I’ve found that watching or reminiscing on old movies with my parents is an eye opening experience on both ends of the spectrum. These archetypal pieces of media are a stem behind the ignorance that seems to have stained older generations with many of their dogmatic, and blatantly bigoted views. It’s frightening to see how insensitively set in their way some people are, and when peeking into the pop-culture and media that raised them, it’s clearer to see how this mindset became so widespread. Even more revealing, is how genuinely surprised they are at the content that they overlooked, not able to believe that this type of horror lay hidden between the lines of their beloved Hollywood stars. “Classic” films, that are praised and taught to be so influential in past lives, are drenched in misogyny, racism, ableism, homophobia, and rape culture, ideas that were normalized and promoted through mainstream films. It’s astonishing, seeing how this behavior is still overlooked by those generations, ideals cemented in their minds, and oblivious to the damage this has caused.
The movie, ‘Sixteen Candles’ was among the most alarmingly stigmatized films I’ve seen. The rape culture, ableism, homophobia, and racism in this movie is profoundly disturbing to me, factors that my parents didn’t seem to be aware of until I pointed them out. Perhaps the most recognized offense of the movie, is its treatment of the character Long Duk Dong, the Asian foreign exchange student who is introduced with the sound of a gong whenever he is shown on screen, portrayed as idiotic and the butt of every joke, similar to the intended “comedic value” of a physically disabled character, her struggles only shown for laughs, robbing her character of any actual depth or context, not even giving her any lines. Then comes the “ good-hearted, geek”, Farmer Ted, whose first appearance in the movie is him borderline sexually harassing the main character on the bus, non-stop hitting on her and asking if he’s turning her on, even after her repeated request for him to stop and leave her alone. His stalkerish habits are played off as “ boys being boys”, even when veering into the lines of rape, when him and another boy take advantage of a drunk girl, touching and trading her off to one another like a possession. ( insert line from movie ) :
Ted: You see, [girls] know guys are, like, in perpetual heat, right? They know this shit. And they enjoy pumping us up. It’s pure power politics, I’m telling you … You know how many times a week I go without lunch because some bitch borrows my lunch money? Any halfway decent girl can rob me blind because I’m too torqued up to say no.

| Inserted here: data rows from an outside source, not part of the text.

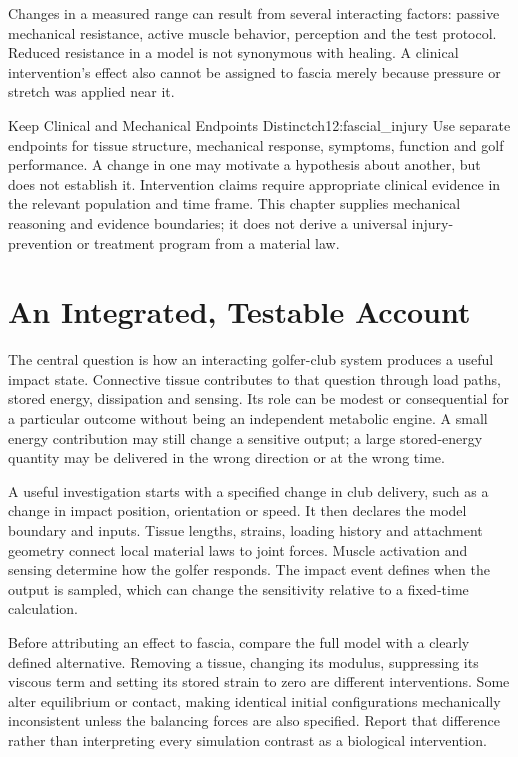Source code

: Changes in a measured range can result from several interacting factors: passive mechanical resistance, active muscle behavior, perception and the test protocol. Reduced resistance in a model is not synonymous with healing. A clinical intervention's effect also cannot be assigned to fascia merely because pressure or stretch was applied near it.

\begin{principle}{Keep Clinical and Mechanical Endpoints Distinct}{ch12:fascial_injury}
Use separate endpoints for tissue structure, mechanical response, symptoms, function and golf performance. A change in one may motivate a hypothesis about another, but does not establish it. Intervention claims require appropriate clinical evidence in the relevant population and time frame. This chapter supplies mechanical reasoning and evidence boundaries; it does not derive a universal injury-prevention or treatment program from a material law.
\end{principle}

\section{An Integrated, Testable Account}

The central question is how an interacting golfer-club system produces a useful impact state. Connective tissue contributes to that question through load paths, stored energy, dissipation and sensing. Its role can be modest or consequential for a particular outcome without being an independent metabolic engine. A small energy contribution may still change a sensitive output; a large stored-energy quantity may be delivered in the wrong direction or at the wrong time.

A useful investigation starts with a specified change in club delivery, such as a change in impact position, orientation or speed. It then declares the model boundary and inputs. Tissue lengths, strains, loading history and attachment geometry connect local material laws to joint forces. Muscle activation and sensing determine how the golfer responds. The impact event defines when the output is sampled, which can change the sensitivity relative to a fixed-time calculation.

Before attributing an effect to fascia, compare the full model with a clearly defined alternative. Removing a tissue, changing its modulus, suppressing its viscous term and setting its stored strain to zero are different interventions. Some alter equilibrium or contact, making identical initial configurations mechanically inconsistent unless the balancing forces are also specified. Report that difference rather than interpreting every simulation contrast as a biological intervention.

Jake: I can get a piece of ass anytime I want. Shit, I got Caroline in my bedroom right now, passed out cold. I could violate her ten different ways if I wanted to.
Ted: What are you waiting for?
The passed out girl’s boyfriend then trusts the horny, clearly not past assaulting women, teenage boy enough to hand him his unconscious girlfriend and practically give him free range and the opportunity to assault her, telling him to ‘have fun with her’. The scene, to me, was horrific, simply seeing the transition of her unconscious body is hauntingly similar to real life accounts of rape and assault. The boy recruits his friends to take revealing and suggestive pictures of them together. It’s then implied that Ted and Caroline had sex while she was too drunk to tell the difference between him and her boyfriend. Mind you, this is played off as romantic and harmless, categorized as “not really rape”, because she later says she has a feeling she might have enjoyed it. Issues with consent don’t end there. Later in the movie a woman gets married while overdosed on muscle relaxers, so out of it that she had to be dragged down the aisle and then give her already apprehensive vows while not sober.

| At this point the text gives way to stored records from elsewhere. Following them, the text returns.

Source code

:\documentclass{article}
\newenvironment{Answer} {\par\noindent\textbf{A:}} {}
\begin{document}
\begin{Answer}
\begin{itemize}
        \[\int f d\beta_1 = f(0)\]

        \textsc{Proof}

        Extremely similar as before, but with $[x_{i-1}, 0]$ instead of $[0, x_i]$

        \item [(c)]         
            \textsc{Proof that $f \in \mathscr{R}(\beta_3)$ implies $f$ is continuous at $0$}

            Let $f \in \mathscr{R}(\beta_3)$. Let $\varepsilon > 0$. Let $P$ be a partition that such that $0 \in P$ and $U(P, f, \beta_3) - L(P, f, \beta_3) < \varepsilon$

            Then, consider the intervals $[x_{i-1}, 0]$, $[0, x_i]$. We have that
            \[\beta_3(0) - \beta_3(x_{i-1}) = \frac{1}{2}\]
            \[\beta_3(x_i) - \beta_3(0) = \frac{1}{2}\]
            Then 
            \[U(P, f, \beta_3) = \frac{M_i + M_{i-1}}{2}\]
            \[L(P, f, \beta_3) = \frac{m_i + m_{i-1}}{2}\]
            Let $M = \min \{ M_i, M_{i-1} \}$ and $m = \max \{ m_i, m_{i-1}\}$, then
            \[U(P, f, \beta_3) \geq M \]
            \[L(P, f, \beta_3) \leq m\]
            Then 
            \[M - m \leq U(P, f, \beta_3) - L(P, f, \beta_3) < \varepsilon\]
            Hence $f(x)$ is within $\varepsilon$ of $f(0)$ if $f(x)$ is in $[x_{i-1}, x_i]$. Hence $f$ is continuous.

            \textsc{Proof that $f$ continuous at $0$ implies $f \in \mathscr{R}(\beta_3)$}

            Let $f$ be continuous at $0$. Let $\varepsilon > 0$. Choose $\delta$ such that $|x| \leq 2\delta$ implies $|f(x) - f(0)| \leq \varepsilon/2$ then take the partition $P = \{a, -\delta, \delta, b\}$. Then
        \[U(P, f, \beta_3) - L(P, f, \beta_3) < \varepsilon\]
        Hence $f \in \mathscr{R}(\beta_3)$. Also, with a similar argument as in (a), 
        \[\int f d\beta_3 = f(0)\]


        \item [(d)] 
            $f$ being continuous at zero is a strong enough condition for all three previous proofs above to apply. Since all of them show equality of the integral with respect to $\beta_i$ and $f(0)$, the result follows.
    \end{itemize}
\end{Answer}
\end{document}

The language in the movie, no matter the time period, is littered with homophobic slurs. Boys with feminine traits or without girlfriends are labeled as “faggots”. The entire plot centered around ‘Farmer Tom’ has to do with masculinity and could have been used for good, but instead added construction to the stereotypes and roles boys have to take to be men, meaning mainly, sex. Or more accurately, rape.

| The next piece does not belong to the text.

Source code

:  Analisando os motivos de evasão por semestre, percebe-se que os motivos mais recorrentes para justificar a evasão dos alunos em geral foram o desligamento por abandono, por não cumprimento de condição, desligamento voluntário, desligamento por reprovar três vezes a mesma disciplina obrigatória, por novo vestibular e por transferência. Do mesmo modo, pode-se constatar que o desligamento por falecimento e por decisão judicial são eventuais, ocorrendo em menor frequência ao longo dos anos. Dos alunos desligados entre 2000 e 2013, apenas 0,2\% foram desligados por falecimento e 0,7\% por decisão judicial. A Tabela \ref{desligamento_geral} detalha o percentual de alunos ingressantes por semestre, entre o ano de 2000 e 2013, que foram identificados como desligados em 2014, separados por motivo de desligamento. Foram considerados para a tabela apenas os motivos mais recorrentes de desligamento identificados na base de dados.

I felt uneasy throughout the entire film, my concerns overshadowed by the facts that this was a “classic film”, and the endless problematic areas should be dismissed because of the history behind the movie. But, as already explained, these movies were monumental in so many young lives, so much that seemingly meaningless jokes can be transformed into very dangerous realities, plagued with racism, rape, and general disrespect.